In three pilot states, the CAROI process yielded resolutions to audit problems less complex than Pennsylvania's.
In working with Florida in 1996, for example, the federal government created a new, less burdensome way for states to collect time sheets from employees. The cooperative approach also was applied in Washington state and Mississippi.
Now, Florida collects detailed time sheets for only three months a year to calculate the federal share of an employee's salary. California, North Carolina, and other states are considering adopting the new method, according to Hazel Fiers, the federal department's director of post-audit operations.
Federal auditors are also using the CAROI model in Puerto Rico to address problems with the commonwealth's personnel accounting. They also are applying the principles to specific audit findings in California, Illinois, Texas, and the Virgin Islands.
Federal officials hope to integrate the CAROI philosophy into every audit review, Mr. Rasa said, and they hope states will follow their lead when dealing with audits of districts.
While the pilot states had relatively few differences to resolve, Pennsylvania had a mountain of problems, many of which had resisted resolution for almost a decade.
"What happened in the past was each side would dig in, and the only people who were talking to each other were the attorneys," Mr.
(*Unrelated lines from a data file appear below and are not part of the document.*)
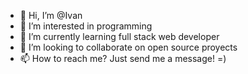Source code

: - 👋 Hi, I’m @Ivan
- 👀 I’m interested in programming
- 🌱 I’m currently learning full stack web developer
- 💞️ I’m looking to collaborate on open source proyects
- 📫 How to reach me? Just send me a message! =)

<!---
shin-bot87/shin-bot87 is a ✨ special ✨ repository because its `README.md` (this file) appears on your GitHub profile.
You can click the Preview link to take a look at your changes.
--->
Eckert said. "You used so many resources preparing to go to court. It just wasn't necessary."
Pennsylvania's biggest problem centered on one state job-training program. After reviewing an audit of the initiative, a federal appeals court had ruled in 1996 that the state owed $3.1 million to the U.S. government for fiscal 1989 and 1991 for failing to maintain the proper level of state aid for vocational education--a condition of its federal funding.
But that decision was rendered moot when Congress inserted language in the fiscal 1997 education appropriations law forgiving the state's debt for those years.
Over the past six months, federal officials sorted through documents from the job-training program that the courts never reviewed. They found that the job-training program in question did not conform to the federal law's definition of vocational education, according to Brent Weston, the federal official who helped resolve the issue.
Because it was then considered unrelated to the federal grant, the state did not have to maintain funding at a particular level to keep receiving federal vocational education money, federal officials decided. The decision settled outstanding audit findings from fiscal years not covered in the 1997 appropriations law.
The six-month mediation in Pennsylvania also settled lesser conflicts over personnel costs and job training for disabled students and resulted in $2 million being returned to federal coffers.
With long-standing issues on the table, Pennsylvania seemed an unlikely candidate for CAROI success.
As federal officials explained the process, "the expression on [state officials'] faces showed their skepticism," said Phil H. Rosenfelt, an assistant general counsel for the federal Education Department who fought many of the agency's legal battles against Pennsylvania.
Mr. Eckert acknowledged that he and others doubted mediation would work, but he has since changed his mind.
"If we have a problem, we know who to contact, and it's a person who we've been face to face with," he said. "There's a structure to be followed in the future. Hopefully, we won't get in this situation again."